开启掘金成长之旅!这是我参与「掘金日新计划 · 12 月更文挑战」的第15天,[点击查看活动详情]
1. ES的复合查询
什么是复合查询呢?复合查询其实就是将你的多个查询条件,用一定的的逻辑组合在一起,通俗来说就是将一些过滤条件组合在一起,进行查询。
复合查询主要有以下几个:
-
bool query:布尔查询,将多个叶或复合查询子句组合为
must、should、must_not或filter子句的默认查询 -
boosting query:提高高查询,返回与
positive查询匹配的文档,但降低也与negative查询匹配的文档的分数。 -
constant_score:固定分数查询,包装另一个查询的查询,但在过滤器上下文中执行它。所有匹配的文档都被赋予相同的“常量”
_score。 -
dis_max:最佳匹配查询,接受多个查询并返回与任何查询子句匹配的任何文档的查询。虽然
bool查询组合了所有匹配查询的分数,但dis_max查询使用单个最佳匹配查询子句的分数。 -
function_score:函数查询,使用函数修改主查询返回的分数,以考虑流行度、新近度、距离或使用脚本实现的自定义算法等因素。
接下来用两小节文章加上几个案例来实现以上几个查询
2. Bool Query布尔查询
2.1布尔查询的子查询
布尔查询是最常用的组合查询,根据自查询的规则,只有当文档满足所有自查询条件时,es才会返回结果。bool查询允许你在查询的时候自由组合,可以组合一些像必须匹配(must),应该(should)匹配或是必须不能匹配(must_not)。
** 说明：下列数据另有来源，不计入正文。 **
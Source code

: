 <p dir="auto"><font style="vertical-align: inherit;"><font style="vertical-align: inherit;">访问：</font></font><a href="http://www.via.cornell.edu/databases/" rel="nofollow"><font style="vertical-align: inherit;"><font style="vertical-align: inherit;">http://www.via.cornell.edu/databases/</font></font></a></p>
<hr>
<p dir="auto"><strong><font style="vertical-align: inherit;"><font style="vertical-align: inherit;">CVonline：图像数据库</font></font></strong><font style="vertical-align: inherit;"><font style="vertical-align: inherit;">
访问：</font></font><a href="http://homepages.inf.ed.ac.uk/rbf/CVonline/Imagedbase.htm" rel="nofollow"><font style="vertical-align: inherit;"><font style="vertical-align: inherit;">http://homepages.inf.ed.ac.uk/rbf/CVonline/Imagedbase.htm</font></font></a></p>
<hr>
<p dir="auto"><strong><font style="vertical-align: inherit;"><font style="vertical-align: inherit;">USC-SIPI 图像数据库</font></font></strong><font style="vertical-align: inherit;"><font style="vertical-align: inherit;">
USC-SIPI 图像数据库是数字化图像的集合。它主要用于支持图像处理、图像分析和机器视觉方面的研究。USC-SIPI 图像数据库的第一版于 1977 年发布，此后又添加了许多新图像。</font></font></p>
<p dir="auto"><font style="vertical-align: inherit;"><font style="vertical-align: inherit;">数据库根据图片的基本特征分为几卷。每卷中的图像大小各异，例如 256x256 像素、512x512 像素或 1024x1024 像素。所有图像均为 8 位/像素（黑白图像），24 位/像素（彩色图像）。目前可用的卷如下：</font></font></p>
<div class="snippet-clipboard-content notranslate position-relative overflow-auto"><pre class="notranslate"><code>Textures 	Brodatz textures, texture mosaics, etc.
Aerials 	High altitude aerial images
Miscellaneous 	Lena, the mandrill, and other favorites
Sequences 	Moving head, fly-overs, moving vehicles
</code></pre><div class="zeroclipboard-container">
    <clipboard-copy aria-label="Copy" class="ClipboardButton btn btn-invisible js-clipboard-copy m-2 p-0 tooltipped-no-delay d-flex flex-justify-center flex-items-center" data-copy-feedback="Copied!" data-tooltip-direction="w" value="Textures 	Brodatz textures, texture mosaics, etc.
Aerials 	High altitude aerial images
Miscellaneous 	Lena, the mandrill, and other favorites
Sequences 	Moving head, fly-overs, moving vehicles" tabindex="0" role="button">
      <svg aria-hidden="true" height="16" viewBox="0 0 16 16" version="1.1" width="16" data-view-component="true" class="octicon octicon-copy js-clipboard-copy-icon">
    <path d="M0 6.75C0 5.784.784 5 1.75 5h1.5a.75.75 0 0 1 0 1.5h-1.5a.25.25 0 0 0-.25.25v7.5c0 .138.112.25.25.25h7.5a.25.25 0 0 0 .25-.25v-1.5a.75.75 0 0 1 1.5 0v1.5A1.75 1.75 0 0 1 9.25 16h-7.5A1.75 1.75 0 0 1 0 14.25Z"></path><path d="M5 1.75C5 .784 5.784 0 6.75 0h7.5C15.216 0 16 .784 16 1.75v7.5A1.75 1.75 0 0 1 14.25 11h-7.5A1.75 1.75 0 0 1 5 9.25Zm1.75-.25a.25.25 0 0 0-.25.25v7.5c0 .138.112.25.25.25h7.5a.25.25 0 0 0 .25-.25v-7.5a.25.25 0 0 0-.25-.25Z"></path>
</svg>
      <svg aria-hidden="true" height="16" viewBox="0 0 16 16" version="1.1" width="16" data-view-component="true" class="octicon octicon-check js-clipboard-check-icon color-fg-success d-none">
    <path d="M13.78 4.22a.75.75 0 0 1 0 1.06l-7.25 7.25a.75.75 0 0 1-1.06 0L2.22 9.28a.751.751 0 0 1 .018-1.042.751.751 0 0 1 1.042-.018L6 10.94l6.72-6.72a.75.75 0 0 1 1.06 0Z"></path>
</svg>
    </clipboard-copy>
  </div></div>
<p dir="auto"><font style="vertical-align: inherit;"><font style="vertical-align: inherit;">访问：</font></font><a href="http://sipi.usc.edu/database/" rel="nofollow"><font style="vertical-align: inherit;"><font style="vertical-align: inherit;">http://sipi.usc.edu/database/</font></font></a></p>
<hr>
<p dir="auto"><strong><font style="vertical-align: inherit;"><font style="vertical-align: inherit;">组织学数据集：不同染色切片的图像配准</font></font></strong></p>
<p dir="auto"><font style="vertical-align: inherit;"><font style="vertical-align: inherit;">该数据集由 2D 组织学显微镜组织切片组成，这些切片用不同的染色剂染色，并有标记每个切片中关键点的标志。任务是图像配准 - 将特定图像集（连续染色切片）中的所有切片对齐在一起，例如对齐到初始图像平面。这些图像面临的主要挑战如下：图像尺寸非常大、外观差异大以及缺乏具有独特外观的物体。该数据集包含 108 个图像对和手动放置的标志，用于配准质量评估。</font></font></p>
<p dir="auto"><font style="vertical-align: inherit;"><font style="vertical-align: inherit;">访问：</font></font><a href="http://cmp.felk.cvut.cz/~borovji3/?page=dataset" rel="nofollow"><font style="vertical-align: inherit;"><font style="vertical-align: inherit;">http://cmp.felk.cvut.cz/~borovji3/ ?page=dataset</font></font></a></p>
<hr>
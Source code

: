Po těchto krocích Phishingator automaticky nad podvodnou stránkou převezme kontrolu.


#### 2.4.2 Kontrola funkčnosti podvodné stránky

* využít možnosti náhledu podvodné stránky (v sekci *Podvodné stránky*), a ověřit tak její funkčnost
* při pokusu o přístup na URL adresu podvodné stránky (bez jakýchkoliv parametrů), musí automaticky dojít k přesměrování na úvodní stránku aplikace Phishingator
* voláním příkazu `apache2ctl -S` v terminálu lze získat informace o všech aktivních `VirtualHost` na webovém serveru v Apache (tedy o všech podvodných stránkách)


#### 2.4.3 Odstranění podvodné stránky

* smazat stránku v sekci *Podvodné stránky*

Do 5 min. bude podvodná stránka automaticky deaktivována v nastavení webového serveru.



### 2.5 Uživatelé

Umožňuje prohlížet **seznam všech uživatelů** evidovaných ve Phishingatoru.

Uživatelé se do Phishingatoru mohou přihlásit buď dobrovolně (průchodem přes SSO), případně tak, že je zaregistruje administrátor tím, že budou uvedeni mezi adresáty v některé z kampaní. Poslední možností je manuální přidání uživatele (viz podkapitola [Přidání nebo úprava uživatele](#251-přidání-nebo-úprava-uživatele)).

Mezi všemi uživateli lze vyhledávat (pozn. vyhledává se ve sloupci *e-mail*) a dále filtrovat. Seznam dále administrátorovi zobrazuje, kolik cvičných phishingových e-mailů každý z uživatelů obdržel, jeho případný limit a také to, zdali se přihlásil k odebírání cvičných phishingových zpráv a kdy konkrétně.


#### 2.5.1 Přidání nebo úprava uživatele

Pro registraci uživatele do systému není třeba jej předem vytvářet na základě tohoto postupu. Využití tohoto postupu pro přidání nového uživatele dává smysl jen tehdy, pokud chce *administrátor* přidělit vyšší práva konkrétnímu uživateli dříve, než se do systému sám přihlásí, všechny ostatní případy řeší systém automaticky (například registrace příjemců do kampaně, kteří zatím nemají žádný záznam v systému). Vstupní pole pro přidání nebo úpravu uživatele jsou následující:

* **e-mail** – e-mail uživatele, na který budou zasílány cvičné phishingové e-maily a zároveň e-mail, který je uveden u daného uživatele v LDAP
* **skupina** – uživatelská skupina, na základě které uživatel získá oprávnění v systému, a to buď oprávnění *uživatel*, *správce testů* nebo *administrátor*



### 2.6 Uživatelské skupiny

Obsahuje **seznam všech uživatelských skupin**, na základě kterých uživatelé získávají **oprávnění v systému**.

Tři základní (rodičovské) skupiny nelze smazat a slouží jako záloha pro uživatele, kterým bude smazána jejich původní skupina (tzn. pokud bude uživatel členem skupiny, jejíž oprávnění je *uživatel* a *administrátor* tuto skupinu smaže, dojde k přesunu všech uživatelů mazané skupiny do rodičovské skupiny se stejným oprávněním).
- must表示是必须匹配,只有当文档内容匹配上这些查询的结果才回被返回,相当于逻辑查询当中的and
- should表示应该匹配,只有当文档内容满足should查询条件时,才返回,相当于逻辑查询当中的or
如果查询当中已经有了filter或者must,那么should只影响评分,查询当中没有匹配should当中的查询条件也会正确返回,若查询当中没有filter跟must,那么查询必须满足should条件当中的一项。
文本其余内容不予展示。